Count the lines below with the string "Kast" in them. Only the number should be given.

[Saved data entries]
───

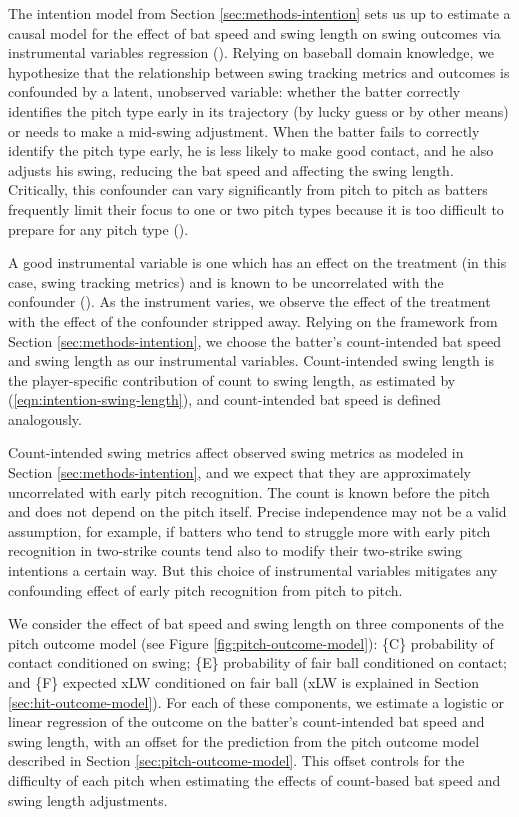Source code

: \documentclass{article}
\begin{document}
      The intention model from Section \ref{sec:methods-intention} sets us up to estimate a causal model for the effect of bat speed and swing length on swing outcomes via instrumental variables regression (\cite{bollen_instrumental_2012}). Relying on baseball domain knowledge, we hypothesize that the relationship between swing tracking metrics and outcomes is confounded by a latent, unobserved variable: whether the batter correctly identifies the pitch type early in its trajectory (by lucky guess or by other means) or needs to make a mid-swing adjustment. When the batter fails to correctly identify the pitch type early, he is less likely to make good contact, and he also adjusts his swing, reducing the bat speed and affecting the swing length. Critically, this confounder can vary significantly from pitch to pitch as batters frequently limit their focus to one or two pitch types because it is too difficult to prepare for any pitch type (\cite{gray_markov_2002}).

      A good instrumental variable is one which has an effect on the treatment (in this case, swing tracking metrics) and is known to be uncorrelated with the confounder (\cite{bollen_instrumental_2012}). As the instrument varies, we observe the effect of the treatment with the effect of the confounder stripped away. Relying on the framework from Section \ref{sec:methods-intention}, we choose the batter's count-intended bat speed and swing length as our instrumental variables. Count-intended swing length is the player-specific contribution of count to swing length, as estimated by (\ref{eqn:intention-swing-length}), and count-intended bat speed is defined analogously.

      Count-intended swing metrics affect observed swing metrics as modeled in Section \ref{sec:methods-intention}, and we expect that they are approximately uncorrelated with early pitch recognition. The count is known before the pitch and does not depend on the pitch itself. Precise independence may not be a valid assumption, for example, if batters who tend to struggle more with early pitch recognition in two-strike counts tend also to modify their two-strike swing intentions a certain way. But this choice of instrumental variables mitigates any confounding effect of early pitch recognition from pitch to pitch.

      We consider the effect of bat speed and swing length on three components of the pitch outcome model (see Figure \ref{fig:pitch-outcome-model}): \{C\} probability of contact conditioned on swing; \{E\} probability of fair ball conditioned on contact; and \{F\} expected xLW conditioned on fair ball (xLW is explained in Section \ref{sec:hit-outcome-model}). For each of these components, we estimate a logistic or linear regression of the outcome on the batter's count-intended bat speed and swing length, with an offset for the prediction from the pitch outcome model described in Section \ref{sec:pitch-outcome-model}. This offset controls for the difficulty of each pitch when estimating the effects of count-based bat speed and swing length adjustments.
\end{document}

───

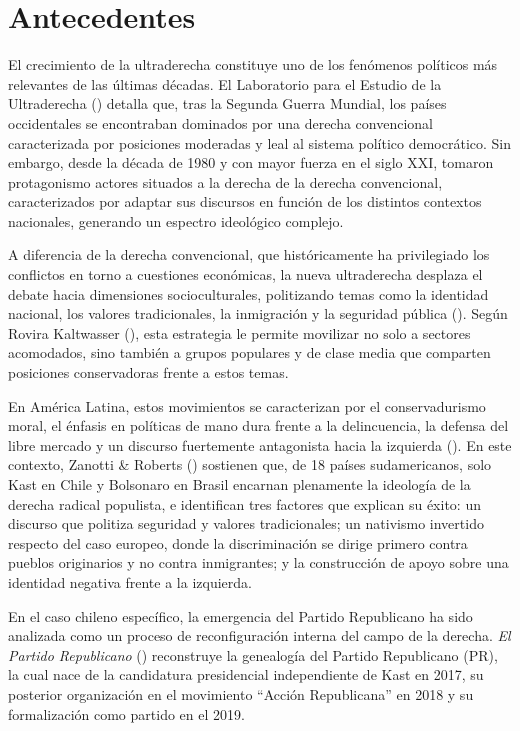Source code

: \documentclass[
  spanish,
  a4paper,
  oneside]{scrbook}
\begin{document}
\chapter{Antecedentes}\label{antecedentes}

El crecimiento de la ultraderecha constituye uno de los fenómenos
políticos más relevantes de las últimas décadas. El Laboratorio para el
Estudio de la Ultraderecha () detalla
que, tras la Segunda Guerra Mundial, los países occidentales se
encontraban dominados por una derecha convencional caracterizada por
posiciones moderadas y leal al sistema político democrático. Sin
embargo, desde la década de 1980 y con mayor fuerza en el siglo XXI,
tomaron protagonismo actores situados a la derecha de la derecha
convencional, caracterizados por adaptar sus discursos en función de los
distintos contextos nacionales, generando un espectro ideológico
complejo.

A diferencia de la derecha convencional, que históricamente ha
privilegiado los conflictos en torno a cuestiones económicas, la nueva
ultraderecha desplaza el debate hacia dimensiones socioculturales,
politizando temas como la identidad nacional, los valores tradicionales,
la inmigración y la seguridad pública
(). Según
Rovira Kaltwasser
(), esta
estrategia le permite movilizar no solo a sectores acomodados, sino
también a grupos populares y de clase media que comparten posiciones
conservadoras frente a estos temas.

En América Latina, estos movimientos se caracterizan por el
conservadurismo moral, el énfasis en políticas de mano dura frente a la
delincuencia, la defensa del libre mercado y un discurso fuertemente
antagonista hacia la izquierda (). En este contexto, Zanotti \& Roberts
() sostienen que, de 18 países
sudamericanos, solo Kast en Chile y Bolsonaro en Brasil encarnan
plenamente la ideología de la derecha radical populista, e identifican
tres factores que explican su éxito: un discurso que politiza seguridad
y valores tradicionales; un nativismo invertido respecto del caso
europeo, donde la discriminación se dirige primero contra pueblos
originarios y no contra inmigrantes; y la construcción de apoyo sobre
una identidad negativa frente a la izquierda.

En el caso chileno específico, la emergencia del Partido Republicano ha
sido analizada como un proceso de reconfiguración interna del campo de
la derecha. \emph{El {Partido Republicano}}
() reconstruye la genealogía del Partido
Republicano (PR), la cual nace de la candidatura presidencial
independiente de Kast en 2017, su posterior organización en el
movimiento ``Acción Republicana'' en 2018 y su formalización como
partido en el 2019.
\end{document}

───

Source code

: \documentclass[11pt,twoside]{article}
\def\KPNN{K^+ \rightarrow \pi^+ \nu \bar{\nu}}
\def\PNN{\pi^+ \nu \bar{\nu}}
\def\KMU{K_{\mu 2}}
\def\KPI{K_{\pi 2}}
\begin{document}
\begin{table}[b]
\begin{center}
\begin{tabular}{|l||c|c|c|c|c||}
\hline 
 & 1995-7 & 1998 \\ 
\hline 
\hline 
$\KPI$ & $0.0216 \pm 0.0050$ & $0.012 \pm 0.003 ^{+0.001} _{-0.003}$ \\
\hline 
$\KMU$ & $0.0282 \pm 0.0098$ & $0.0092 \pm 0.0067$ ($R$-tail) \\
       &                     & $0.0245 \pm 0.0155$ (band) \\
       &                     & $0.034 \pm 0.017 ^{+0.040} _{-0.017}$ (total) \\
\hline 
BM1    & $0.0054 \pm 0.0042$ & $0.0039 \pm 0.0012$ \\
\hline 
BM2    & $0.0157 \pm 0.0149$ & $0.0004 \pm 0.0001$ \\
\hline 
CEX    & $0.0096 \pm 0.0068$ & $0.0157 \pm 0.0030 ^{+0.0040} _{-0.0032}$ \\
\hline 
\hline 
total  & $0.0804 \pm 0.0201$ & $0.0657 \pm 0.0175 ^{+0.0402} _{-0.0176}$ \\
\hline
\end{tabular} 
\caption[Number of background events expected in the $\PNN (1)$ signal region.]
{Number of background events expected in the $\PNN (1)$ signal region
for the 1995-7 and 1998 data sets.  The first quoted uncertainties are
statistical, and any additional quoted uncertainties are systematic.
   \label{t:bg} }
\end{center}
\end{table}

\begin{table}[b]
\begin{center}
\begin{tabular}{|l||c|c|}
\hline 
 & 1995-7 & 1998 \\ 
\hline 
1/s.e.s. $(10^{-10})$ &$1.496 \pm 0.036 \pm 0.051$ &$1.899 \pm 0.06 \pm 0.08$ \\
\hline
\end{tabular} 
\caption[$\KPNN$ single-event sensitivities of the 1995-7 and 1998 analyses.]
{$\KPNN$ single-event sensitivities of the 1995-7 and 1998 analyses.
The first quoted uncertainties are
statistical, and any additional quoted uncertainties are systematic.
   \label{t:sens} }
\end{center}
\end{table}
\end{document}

───

Response box:
2